→ TASK TO CARRY OUT:
Your response should consist of every line below, reproduced without alteration.

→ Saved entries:
= Beginning of Section =

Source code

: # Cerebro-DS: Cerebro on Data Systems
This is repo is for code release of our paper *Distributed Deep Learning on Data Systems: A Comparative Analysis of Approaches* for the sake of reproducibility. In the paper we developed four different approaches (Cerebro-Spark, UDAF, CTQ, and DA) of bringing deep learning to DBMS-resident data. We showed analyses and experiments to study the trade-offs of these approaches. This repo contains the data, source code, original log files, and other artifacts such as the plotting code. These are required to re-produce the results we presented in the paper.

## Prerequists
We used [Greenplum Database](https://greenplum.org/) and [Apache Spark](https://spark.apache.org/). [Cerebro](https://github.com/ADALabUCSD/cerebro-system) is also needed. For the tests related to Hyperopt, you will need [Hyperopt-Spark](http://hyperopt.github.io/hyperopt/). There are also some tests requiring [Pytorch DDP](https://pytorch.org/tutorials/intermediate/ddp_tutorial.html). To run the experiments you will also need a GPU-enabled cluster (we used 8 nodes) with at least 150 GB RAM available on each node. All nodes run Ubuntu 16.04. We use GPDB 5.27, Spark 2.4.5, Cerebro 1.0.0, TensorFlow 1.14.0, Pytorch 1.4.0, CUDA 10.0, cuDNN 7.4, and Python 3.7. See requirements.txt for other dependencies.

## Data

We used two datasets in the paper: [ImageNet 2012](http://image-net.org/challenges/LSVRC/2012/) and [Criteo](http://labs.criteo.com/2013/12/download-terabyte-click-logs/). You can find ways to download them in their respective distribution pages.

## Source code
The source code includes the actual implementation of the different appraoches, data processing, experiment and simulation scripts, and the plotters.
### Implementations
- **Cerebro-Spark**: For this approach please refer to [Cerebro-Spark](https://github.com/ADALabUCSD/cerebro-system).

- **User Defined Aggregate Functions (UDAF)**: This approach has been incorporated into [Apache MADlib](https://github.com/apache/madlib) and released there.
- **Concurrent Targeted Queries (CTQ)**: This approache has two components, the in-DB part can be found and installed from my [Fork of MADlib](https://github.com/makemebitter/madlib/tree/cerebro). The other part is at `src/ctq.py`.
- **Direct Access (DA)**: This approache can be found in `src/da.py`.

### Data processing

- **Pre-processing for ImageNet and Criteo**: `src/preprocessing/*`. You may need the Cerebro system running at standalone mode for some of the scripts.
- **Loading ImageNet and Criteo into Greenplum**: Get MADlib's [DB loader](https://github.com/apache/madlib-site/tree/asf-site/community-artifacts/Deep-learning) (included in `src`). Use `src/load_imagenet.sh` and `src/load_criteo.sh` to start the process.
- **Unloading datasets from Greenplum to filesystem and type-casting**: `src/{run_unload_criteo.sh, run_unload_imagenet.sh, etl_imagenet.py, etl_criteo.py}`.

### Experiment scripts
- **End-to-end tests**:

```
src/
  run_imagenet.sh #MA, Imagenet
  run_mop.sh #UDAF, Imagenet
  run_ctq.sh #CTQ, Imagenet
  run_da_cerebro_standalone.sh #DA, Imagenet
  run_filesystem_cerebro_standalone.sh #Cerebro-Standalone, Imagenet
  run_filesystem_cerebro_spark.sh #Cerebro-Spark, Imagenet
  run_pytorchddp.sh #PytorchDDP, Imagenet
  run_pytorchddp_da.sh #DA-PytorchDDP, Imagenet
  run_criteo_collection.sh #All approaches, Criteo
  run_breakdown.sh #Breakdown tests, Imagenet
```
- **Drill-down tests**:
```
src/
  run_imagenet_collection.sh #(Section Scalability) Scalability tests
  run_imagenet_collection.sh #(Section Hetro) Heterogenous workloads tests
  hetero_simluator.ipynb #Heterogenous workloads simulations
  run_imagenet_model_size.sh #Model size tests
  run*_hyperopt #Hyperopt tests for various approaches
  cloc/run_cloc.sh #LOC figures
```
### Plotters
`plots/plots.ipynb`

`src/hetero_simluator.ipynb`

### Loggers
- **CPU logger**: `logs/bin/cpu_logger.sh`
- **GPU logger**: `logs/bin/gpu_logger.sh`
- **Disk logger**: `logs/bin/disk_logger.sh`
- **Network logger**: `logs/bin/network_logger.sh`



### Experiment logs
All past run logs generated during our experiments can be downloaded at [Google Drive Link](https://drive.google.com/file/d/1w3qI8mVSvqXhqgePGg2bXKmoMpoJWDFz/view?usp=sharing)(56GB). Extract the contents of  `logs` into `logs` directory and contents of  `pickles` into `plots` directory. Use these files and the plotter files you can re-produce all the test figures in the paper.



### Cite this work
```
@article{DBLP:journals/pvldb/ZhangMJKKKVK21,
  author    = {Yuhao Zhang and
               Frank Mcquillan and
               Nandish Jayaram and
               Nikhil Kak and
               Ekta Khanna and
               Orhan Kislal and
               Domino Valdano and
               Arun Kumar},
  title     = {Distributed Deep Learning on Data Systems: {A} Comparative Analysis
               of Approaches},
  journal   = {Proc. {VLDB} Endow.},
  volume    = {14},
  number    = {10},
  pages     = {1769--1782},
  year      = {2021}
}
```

= End of Section =

→ TASK ANSWER:
Source code

: # Cerebro-DS: Cerebro on Data Systems
This is repo is for code release of our paper *Distributed Deep Learning on Data Systems: A Comparative Analysis of Approaches* for the sake of reproducibility. In the paper we developed four different approaches (Cerebro-Spark, UDAF, CTQ, and DA) of bringing deep learning to DBMS-resident data. We showed analyses and experiments to study the trade-offs of these approaches. This repo contains the data, source code, original log files, and other artifacts such as the plotting code. These are required to re-produce the results we presented in the paper.

## Prerequists
We used [Greenplum Database](https://greenplum.org/) and [Apache Spark](https://spark.apache.org/). [Cerebro](https://github.com/ADALabUCSD/cerebro-system) is also needed. For the tests related to Hyperopt, you will need [Hyperopt-Spark](http://hyperopt.github.io/hyperopt/). There are also some tests requiring [Pytorch DDP](https://pytorch.org/tutorials/intermediate/ddp_tutorial.html). To run the experiments you will also need a GPU-enabled cluster (we used 8 nodes) with at least 150 GB RAM available on each node. All nodes run Ubuntu 16.04. We use GPDB 5.27, Spark 2.4.5, Cerebro 1.0.0, TensorFlow 1.14.0, Pytorch 1.4.0, CUDA 10.0, cuDNN 7.4, and Python 3.7. See requirements.txt for other dependencies.

## Data

We used two datasets in the paper: [ImageNet 2012](http://image-net.org/challenges/LSVRC/2012/) and [Criteo](http://labs.criteo.com/2013/12/download-terabyte-click-logs/). You can find ways to download them in their respective distribution pages.

## Source code
The source code includes the actual implementation of the different appraoches, data processing, experiment and simulation scripts, and the plotters.
### Implementations
- **Cerebro-Spark**: For this approach please refer to [Cerebro-Spark](https://github.com/ADALabUCSD/cerebro-system).

- **User Defined Aggregate Functions (UDAF)**: This approach has been incorporated into [Apache MADlib](https://github.com/apache/madlib) and released there.
- **Concurrent Targeted Queries (CTQ)**: This approache has two components, the in-DB part can be found and installed from my [Fork of MADlib](https://github.com/makemebitter/madlib/tree/cerebro). The other part is at `src/ctq.py`.
- **Direct Access (DA)**: This approache can be found in `src/da.py`.

### Data processing

- **Pre-processing for ImageNet and Criteo**: `src/preprocessing/*`. You may need the Cerebro system running at standalone mode for some of the scripts.
- **Loading ImageNet and Criteo into Greenplum**: Get MADlib's [DB loader](https://github.com/apache/madlib-site/tree/asf-site/community-artifacts/Deep-learning) (included in `src`). Use `src/load_imagenet.sh` and `src/load_criteo.sh` to start the process.
- **Unloading datasets from Greenplum to filesystem and type-casting**: `src/{run_unload_criteo.sh, run_unload_imagenet.sh, etl_imagenet.py, etl_criteo.py}`.

### Experiment scripts
- **End-to-end tests**:

```
src/
  run_imagenet.sh #MA, Imagenet
  run_mop.sh #UDAF, Imagenet
  run_ctq.sh #CTQ, Imagenet
  run_da_cerebro_standalone.sh #DA, Imagenet
  run_filesystem_cerebro_standalone.sh #Cerebro-Standalone, Imagenet
  run_filesystem_cerebro_spark.sh #Cerebro-Spark, Imagenet
  run_pytorchddp.sh #PytorchDDP, Imagenet
  run_pytorchddp_da.sh #DA-PytorchDDP, Imagenet
  run_criteo_collection.sh #All approaches, Criteo
  run_breakdown.sh #Breakdown tests, Imagenet
```
- **Drill-down tests**:
```
src/
  run_imagenet_collection.sh #(Section Scalability) Scalability tests
  run_imagenet_collection.sh #(Section Hetro) Heterogenous workloads tests
  hetero_simluator.ipynb #Heterogenous workloads simulations
  run_imagenet_model_size.sh #Model size tests
  run*_hyperopt #Hyperopt tests for various approaches
  cloc/run_cloc.sh #LOC figures
```
### Plotters
`plots/plots.ipynb`

`src/hetero_simluator.ipynb`

### Loggers
- **CPU logger**: `logs/bin/cpu_logger.sh`
- **GPU logger**: `logs/bin/gpu_logger.sh`
- **Disk logger**: `logs/bin/disk_logger.sh`
- **Network logger**: `logs/bin/network_logger.sh`



### Experiment logs
All past run logs generated during our experiments can be downloaded at [Google Drive Link](https://drive.google.com/file/d/1w3qI8mVSvqXhqgePGg2bXKmoMpoJWDFz/view?usp=sharing)(56GB). Extract the contents of  `logs` into `logs` directory and contents of  `pickles` into `plots` directory. Use these files and the plotter files you can re-produce all the test figures in the paper.



### Cite this work
```
@article{DBLP:journals/pvldb/ZhangMJKKKVK21,
  author    = {Yuhao Zhang and
               Frank Mcquillan and
               Nandish Jayaram and
               Nikhil Kak and
               Ekta Khanna and
               Orhan Kislal and
               Domino Valdano and
               Arun Kumar},
  title     = {Distributed Deep Learning on Data Systems: {A} Comparative Analysis
               of Approaches},
  journal   = {Proc. {VLDB} Endow.},
  volume    = {14},
  number    = {10},
  pages     = {1769--1782},
  year      = {2021}
}
```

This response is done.